## Work to complete
Once you reach the line holding "win+r快捷键打开运行键入msconfig,做如下设置：", write out that line and every later one exactly, ending with the last line of the data; write nothing else.

## Data extracts
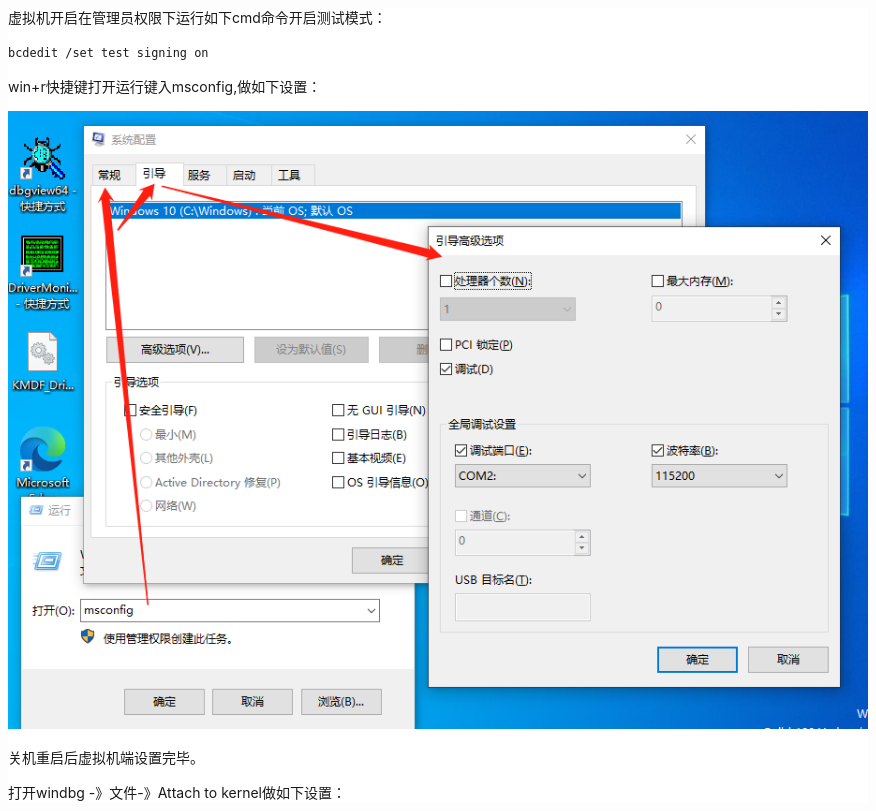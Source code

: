 虚拟机开启在管理员权限下运行如下cmd命令开启测试模式：

```
bcdedit /set test signing on
```

win+r快捷键打开运行键入msconfig,做如下设置：

<img src="./../../.vuepress/public/img/windbg/windbg_vm_msconfig_setting.jpg" style="width:100%" >


关机重启后虚拟机端设置完毕。

打开windbg -》文件-》Attach to kernel做如下设置：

## Output below
win+r快捷键打开运行键入msconfig,做如下设置：

<img src="./../../.vuepress/public/img/windbg/windbg_vm_msconfig_setting.jpg" style="width:100%" >


关机重启后虚拟机端设置完毕。

打开windbg -》文件-》Attach to kernel做如下设置：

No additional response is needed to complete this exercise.